Samsung SDI’s business segments include small batteries (IT, power tools), medium-large batteries (EVs, ESS), and electronic materials. Among these, medium-large batteries, particularly those for ESS, are directly linked to the AI era.
Samsung SDI, which has established a strong position in EV batteries based on cylindrical and prismatic battery technology, has clients like BMW, Volkswagen, and Stellantis. They’re also building a new growth axis centered on ESS projects in the US and Europe, according to analysts.
Samsung SDI’s medium-large battery segment is expanding in two directions: ‘EV + ESS.’ While EVs previously held a larger share, inquiries for ESS orders are rapidly increasing with the expansion of AI data centers and renewable energy. Samsung SDI’s strength lies in utilizing their existing EV battery production lines and technology to penetrate the ESS market. They can leverage their manufacturing facilities, material supply chains, and safety design know-how, which results in relatively higher profitability compared to new investments.
**Strengthening LFP Batteries**
ESS batteries are divided mainly into lithium iron phosphate (LFP) and nickel-cobalt-manganese (NCM) categories. LFP is affordable with a long lifespan but has low energy density, while NCM boasts high energy density and performance but is more expensive and poses some environmental and human rights issues with certain raw materials.
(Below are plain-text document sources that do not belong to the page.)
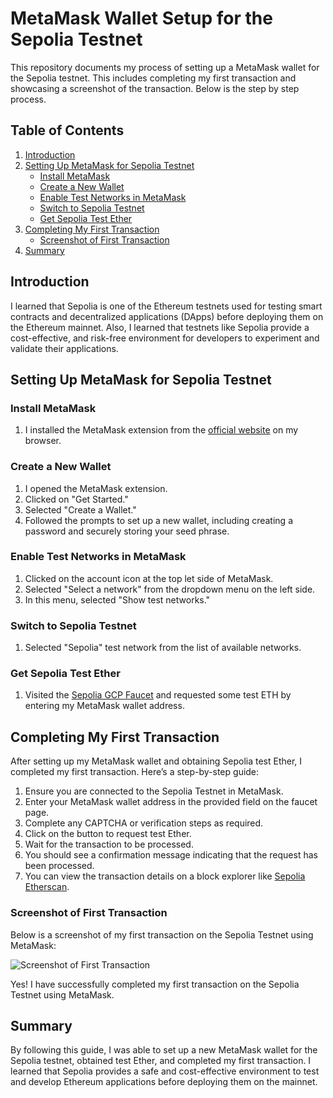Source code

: # MetaMask Wallet Setup for the Sepolia Testnet  

This repository documents my process of setting up a MetaMask wallet for the Sepolia testnet. This includes completing my first transaction and showcasing a screenshot of the transaction. Below is the step by step process.

## Table of Contents

1. [Introduction](#introduction)
2. [Setting Up MetaMask for Sepolia Testnet](#setting-up-metamask-for-sepolia-testnet)
   - [Install MetaMask](#install-metamask)
   - [Create a New Wallet](#create-a-new-wallet)
   - [Enable Test Networks in MetaMask](#enable-test-networks-in-metamask)
   - [Switch to Sepolia Testnet](#switch-to-sepolia-testnet)
   - [Get Sepolia Test Ether](#get-sepolia-test-ether)
3. [Completing My First Transaction](#completing-my-first-transaction)
   - [Screenshot of First Transaction](#screenshot-of-first-transaction)
4. [Summary](#summary)

## Introduction

I learned that Sepolia is one of the Ethereum testnets used for testing smart contracts and decentralized applications (DApps) before deploying them on the Ethereum mainnet. Also, I learned that testnets like Sepolia provide a cost-effective, and risk-free environment for developers to experiment and validate their applications.

## Setting Up MetaMask for Sepolia Testnet

### Install MetaMask

1. I installed the MetaMask extension from the [official website](https://metamask.io/) on my browser.

### Create a New Wallet

1. I opened the MetaMask extension.
2. Clicked on "Get Started."
3. Selected "Create a Wallet."
4. Followed the prompts to set up a new wallet, including creating a password and securely storing your seed phrase.

### Enable Test Networks in MetaMask

1. Clicked on the account icon at the top let side of MetaMask.
2. Selected "Select a network" from the dropdown menu on the left side.
3. In this menu, selected "Show test networks."

### Switch to Sepolia Testnet

1. Selected "Sepolia" test network from the list of available networks.

### Get Sepolia Test Ether

1. Visited the [Sepolia GCP Faucet](https://cloud.google.com/application/web3/faucet/ethereum/sepolia) and requested some test ETH by entering my MetaMask wallet address.

## Completing My First Transaction

After setting up my MetaMask wallet and obtaining Sepolia test Ether, I completed my first transaction. Here’s a step-by-step guide:

1. Ensure you are connected to the Sepolia Testnet in MetaMask.
2. Enter your MetaMask wallet address in the provided field on the faucet page.
3. Complete any CAPTCHA or verification steps as required.
4. Click on the button to request test Ether.
5. Wait for the transaction to be processed. 
6. You should see a confirmation message indicating that the request has been processed.
7. You can view the transaction details on a block explorer like [Sepolia Etherscan](https://sepolia.etherscan.io).

### Screenshot of First Transaction

Below is a screenshot of my first transaction on the Sepolia Testnet using MetaMask:

![Screenshot of First Transaction](https://raw.githubusercontent.com/jason-victor1/Sepolia-Testnet/2626c11555604bd3aaba8a9150c9c7234a42bc7e/My%20first%20transaction.png)


Yes! I have successfully completed my first transaction on the Sepolia Testnet using MetaMask.

## Summary

By following this guide, I was able to set up a new MetaMask wallet for the Sepolia testnet, obtained test Ether, and completed my first transaction. I learned that Sepolia provides a safe and cost-effective environment to test and develop Ethereum applications before deploying them on the mainnet.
While Samsung SDI has been known for its strength in NCM, it is also enhancing its LFP lineup for ESS, given that LFP’s strengths are more prominent for long-term cycling in ESS. They are adopting a ‘two-track strategy’ to differentiate between high-performance NCM for EVs and long-life, high-stability LFP for ESS.
From an ESG perspective, this strategy can be seen as a balanced portfolio. The high-energy density NCM products contribute to improving EV mileage and reducing carbon emissions, while LFP products aim to reduce dependency on minerals like cobalt and build a safer ESS infrastructure.
Their lineup for next-generation ESS battery products reflects this direction. Samsung SDI is developing new products like the SBB 1.7 (NCA, 6.14MWh) and SBB 2.0 (LFP, 4.47MWh), focusing on LFP prismatic batteries, large cell configurations, and 4-hour discharge capabilities, aligning with ESS battery trends.
**Stock Outlook**
Samsung SDI’s stock has been adjusted due to concerns of slowing EV demand and intensified competition with Chinese battery manufacturers. While expectations for EVs have waned, the rising prominence of ESS is changing the evaluation landscape, indicating a reassessment of corporate value.
However, the short-term performance outlook for Samsung SDI is not bright. They recorded an operating loss of 591.3 billion won in the third quarter this year, reporting a deficit due to over 600 billion won in battery segment losses. This marked the fourth consecutive quarter of deficit, with accumulated operating losses reaching 1.4232 trillion won this year.
The securities industry anticipates substantial performance improvement starting from the second half of next year. The continued ESS orders are expected to reflect in profits, with an increase in orders potentially boosting profit margins. The stock trajectory aligns closely with the performance trend, as continued orders suggest growing mid-to-long-term performance expectations coupled with actual performance improvements, boosting stock prices.
The dramatic rise in target stock price reflects these ESS expectations. The average target stock price has surged from 238,000 won three months ago to 369,000 won. Kwon Joon-soo, a researcher at Kiwoon Securities, states, “The electric vehicle segment, a major business unit, is expected to recover sales significantly around the second half of 2027 to 2028. However, the ESS segment is likely to generate local revenue from 2026 through the conversion of lines in the US.” He explains that the ability to collect a relatively higher portion of sales compared to EV production could greatly contribute to the company’s profitability improvement. Samsung SDI, equipped with prismatic technology, holds a competitive advantage in the prismatic LFP-dominated ESS market.